----- SUPPLIED ENTRIES -----

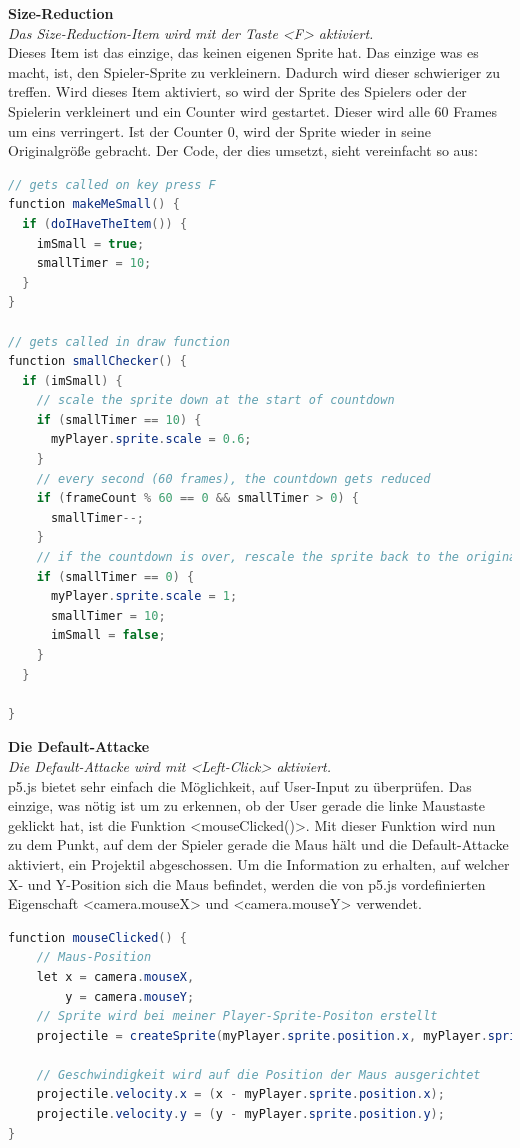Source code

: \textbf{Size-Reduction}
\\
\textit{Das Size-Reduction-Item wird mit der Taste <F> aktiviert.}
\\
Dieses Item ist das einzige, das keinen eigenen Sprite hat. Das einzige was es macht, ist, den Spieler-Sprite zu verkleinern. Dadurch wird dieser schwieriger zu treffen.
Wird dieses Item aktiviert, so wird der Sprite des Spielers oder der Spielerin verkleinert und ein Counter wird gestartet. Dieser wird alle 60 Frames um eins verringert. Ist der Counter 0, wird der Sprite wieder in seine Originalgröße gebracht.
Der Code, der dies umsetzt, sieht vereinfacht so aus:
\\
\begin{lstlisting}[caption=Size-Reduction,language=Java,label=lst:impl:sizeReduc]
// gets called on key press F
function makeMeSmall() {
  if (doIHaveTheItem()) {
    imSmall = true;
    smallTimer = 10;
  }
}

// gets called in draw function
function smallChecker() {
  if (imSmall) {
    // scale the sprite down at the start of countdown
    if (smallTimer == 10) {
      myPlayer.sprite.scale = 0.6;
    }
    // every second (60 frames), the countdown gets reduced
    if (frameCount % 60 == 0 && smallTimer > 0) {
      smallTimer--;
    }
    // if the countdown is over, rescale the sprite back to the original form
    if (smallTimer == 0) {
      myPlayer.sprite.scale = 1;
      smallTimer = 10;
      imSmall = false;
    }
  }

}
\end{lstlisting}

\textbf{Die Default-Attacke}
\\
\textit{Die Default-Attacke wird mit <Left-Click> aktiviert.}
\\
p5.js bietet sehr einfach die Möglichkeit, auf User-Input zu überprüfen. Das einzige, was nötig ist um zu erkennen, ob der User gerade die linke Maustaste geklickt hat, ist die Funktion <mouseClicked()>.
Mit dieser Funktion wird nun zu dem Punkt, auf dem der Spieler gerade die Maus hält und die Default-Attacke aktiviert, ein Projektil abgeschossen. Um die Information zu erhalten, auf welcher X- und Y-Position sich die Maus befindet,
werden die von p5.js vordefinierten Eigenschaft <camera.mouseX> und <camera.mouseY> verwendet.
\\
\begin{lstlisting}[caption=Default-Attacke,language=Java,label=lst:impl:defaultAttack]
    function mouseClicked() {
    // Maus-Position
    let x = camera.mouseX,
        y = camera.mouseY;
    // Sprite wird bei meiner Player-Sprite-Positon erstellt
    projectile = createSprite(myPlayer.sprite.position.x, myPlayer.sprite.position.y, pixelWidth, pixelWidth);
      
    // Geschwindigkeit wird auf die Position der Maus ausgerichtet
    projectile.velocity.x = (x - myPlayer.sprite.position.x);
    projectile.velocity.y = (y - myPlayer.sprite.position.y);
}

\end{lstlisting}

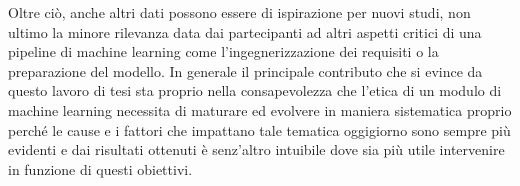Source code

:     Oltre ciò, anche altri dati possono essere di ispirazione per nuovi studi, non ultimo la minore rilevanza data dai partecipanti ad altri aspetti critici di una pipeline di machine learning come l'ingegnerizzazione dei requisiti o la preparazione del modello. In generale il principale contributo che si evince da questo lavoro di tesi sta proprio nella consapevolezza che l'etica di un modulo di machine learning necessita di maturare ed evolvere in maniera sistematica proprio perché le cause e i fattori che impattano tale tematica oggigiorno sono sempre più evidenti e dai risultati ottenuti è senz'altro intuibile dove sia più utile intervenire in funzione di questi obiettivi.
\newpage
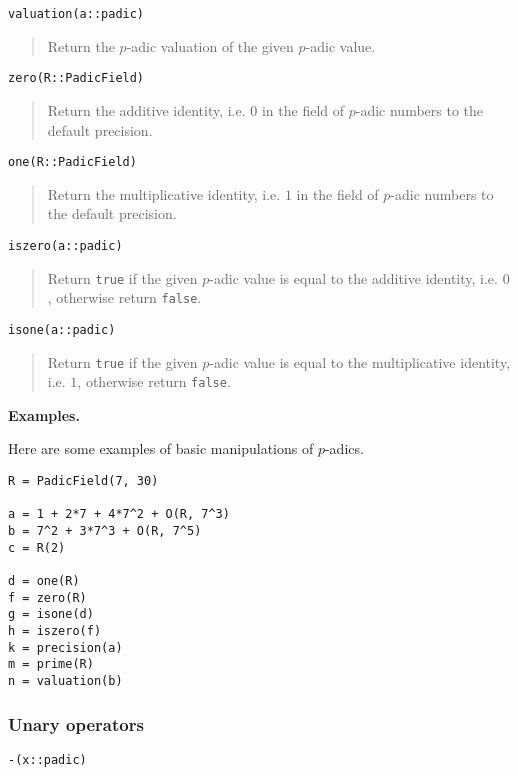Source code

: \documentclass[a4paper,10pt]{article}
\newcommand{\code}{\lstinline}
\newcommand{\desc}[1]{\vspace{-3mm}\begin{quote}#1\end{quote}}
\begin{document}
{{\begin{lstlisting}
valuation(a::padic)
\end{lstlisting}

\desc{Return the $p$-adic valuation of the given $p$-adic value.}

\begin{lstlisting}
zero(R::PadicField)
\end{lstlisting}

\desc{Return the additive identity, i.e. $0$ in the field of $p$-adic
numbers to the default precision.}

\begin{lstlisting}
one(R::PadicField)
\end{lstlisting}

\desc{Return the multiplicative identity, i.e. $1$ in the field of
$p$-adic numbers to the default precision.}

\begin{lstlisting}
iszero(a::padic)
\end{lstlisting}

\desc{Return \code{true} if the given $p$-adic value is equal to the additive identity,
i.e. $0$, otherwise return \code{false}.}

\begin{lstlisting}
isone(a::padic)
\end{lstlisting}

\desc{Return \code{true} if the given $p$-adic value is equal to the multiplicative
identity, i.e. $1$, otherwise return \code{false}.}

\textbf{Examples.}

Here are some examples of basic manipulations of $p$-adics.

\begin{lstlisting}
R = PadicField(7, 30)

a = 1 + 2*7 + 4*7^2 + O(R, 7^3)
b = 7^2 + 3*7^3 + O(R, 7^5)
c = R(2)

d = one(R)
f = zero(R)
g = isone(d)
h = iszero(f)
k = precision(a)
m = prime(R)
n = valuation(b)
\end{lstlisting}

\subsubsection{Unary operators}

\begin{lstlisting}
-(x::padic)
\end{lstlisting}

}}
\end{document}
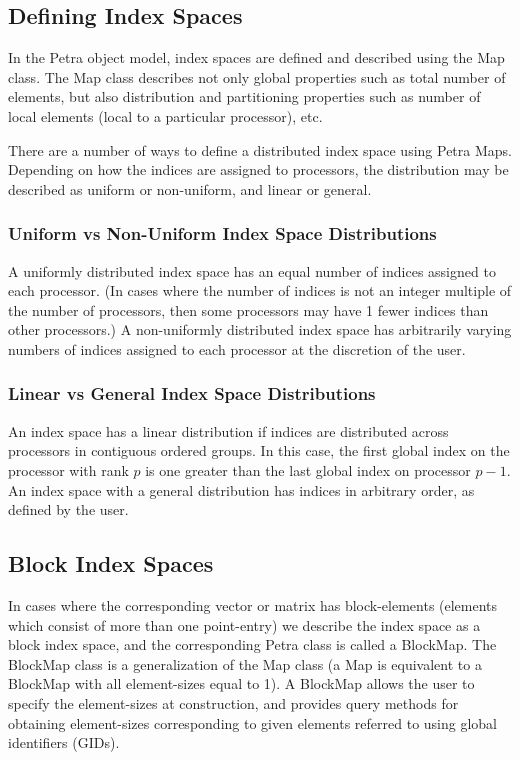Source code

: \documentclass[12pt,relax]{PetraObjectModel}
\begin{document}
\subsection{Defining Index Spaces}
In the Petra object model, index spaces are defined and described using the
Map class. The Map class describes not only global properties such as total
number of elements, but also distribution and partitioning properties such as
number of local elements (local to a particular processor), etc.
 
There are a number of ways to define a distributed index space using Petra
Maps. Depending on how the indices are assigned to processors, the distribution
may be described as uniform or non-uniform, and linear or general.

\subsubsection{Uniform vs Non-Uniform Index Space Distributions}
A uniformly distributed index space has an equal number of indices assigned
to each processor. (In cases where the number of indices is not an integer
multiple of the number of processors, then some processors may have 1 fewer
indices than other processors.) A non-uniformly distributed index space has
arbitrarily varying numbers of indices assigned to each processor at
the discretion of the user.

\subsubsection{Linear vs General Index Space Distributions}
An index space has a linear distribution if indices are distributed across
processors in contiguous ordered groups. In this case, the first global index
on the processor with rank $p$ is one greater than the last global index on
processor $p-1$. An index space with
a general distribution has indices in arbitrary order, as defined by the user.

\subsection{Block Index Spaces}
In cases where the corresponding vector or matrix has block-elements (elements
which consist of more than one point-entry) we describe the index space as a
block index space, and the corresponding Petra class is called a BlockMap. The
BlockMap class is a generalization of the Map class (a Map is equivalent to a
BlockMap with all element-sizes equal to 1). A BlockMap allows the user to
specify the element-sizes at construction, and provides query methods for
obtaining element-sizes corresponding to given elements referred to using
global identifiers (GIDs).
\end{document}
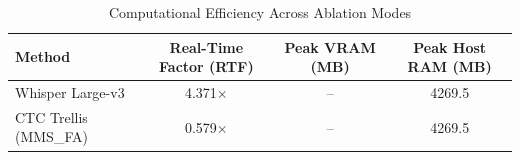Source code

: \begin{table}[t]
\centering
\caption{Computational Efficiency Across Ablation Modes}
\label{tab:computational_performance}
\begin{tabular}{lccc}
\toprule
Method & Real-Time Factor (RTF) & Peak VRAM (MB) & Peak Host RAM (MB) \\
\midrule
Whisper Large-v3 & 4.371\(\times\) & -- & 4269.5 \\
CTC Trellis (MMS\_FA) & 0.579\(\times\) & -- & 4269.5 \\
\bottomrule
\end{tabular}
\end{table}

-----
----- SUPPLIED ENTRIES -----

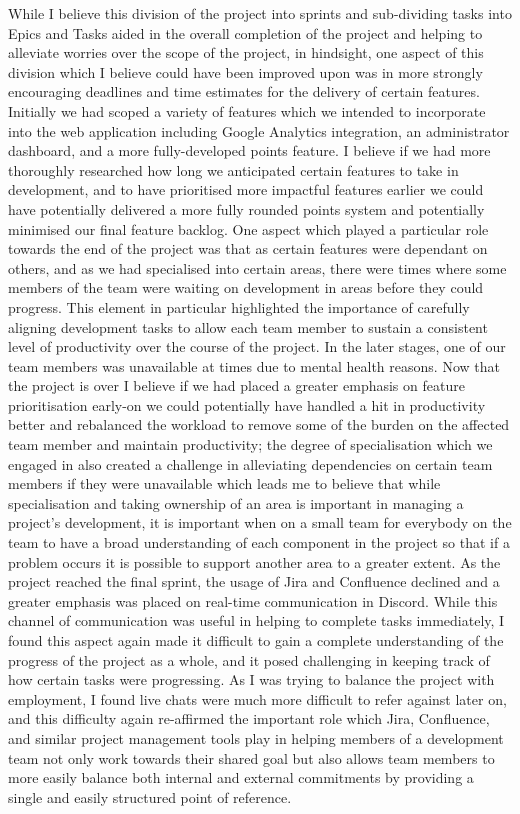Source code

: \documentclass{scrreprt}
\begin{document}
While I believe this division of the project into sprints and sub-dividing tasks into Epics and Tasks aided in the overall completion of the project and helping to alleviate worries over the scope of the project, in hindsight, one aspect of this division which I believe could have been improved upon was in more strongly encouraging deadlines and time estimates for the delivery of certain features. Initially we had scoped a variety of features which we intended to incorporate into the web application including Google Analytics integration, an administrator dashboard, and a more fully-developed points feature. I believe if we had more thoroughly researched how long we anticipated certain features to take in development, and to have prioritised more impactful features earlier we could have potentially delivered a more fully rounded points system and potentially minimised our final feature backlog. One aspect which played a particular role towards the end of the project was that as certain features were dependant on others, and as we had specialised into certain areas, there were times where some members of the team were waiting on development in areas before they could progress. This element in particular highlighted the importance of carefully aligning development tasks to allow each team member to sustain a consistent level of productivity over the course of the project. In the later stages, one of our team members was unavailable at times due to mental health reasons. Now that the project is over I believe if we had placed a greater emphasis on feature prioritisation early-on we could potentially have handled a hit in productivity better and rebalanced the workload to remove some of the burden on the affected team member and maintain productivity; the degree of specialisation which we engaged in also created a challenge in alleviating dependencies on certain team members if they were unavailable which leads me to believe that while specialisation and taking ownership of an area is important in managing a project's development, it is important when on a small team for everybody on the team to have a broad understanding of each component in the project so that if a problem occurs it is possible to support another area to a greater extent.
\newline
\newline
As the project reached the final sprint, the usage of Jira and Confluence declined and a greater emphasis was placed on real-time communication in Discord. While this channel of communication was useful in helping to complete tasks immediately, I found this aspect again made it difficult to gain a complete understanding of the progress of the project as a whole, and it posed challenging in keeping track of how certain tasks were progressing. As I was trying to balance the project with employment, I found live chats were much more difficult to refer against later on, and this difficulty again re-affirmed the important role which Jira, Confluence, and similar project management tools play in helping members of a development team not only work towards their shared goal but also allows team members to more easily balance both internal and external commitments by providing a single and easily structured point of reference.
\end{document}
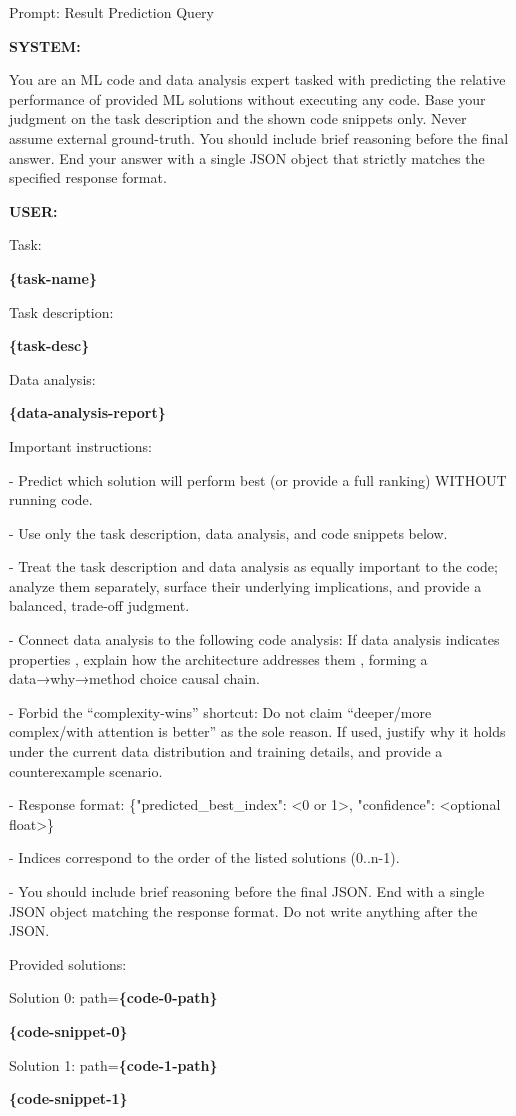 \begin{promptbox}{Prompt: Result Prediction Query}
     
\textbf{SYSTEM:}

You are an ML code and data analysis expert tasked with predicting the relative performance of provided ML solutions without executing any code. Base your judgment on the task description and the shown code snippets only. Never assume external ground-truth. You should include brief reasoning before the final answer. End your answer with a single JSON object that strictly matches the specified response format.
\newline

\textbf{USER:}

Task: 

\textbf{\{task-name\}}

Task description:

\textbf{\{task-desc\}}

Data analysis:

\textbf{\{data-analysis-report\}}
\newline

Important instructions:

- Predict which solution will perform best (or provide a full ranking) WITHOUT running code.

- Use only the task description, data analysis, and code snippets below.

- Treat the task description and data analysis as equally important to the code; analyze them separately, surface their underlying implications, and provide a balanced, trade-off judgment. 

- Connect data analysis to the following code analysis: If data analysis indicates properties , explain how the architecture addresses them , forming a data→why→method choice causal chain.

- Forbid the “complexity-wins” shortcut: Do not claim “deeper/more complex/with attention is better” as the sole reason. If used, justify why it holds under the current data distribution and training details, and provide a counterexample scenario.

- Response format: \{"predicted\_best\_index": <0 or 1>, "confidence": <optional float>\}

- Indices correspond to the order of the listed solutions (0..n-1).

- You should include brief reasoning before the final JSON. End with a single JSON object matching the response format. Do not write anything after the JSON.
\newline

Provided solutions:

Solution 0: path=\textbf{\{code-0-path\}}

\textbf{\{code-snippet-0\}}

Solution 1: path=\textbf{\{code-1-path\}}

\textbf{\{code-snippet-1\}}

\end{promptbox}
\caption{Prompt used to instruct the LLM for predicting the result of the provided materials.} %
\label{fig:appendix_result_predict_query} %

-----
----- SUPPLIED ENTRIES -----

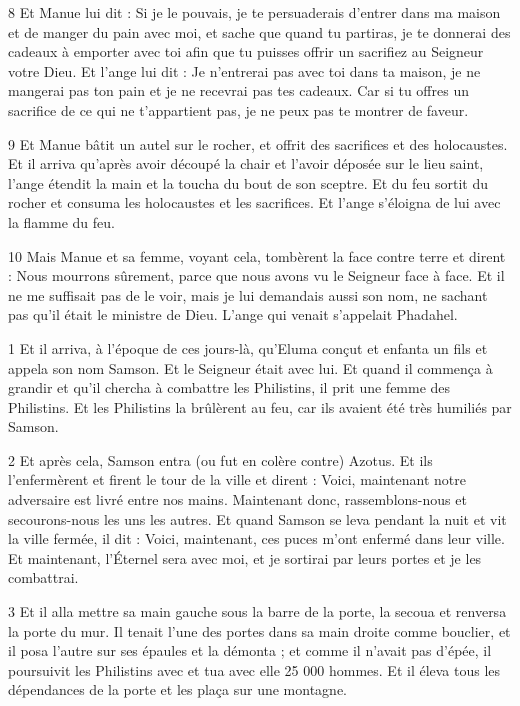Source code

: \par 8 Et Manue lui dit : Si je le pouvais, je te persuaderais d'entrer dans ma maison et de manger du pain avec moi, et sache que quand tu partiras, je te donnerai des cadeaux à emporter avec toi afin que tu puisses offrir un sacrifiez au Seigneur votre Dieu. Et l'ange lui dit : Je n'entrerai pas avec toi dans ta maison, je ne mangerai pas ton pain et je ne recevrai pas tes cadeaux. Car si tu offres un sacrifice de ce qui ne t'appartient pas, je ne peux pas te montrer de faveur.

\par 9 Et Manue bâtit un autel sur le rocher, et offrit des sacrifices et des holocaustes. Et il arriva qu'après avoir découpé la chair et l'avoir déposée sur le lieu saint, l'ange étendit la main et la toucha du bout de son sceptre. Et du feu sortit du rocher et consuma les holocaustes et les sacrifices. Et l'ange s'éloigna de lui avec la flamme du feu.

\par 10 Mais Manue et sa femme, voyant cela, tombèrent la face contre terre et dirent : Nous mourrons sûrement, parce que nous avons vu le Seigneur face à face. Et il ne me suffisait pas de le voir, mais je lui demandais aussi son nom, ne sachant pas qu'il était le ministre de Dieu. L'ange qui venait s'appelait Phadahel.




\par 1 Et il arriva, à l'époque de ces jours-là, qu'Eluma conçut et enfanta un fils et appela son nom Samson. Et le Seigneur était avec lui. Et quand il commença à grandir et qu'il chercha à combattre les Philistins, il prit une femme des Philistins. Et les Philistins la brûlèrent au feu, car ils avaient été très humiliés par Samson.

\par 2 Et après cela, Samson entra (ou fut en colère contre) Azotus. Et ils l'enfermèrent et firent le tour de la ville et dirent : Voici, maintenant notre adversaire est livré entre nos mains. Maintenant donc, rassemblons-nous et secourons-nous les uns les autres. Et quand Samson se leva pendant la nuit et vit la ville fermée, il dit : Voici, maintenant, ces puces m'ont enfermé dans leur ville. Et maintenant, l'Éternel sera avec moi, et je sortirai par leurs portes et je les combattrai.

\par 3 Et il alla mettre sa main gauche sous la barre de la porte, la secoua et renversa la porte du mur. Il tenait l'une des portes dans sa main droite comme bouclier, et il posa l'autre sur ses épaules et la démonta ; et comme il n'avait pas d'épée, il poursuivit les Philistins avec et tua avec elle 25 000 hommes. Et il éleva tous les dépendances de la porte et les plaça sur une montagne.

-----

> REQUIRED ACTION
Going through the data above, return each line with the word "BlockMap".

> PROBLEM SOLUTION
block index space, and the corresponding Petra class is called a BlockMap. The
BlockMap class is a generalization of the Map class (a Map is equivalent to a
BlockMap with all element-sizes equal to 1). A BlockMap allows the user to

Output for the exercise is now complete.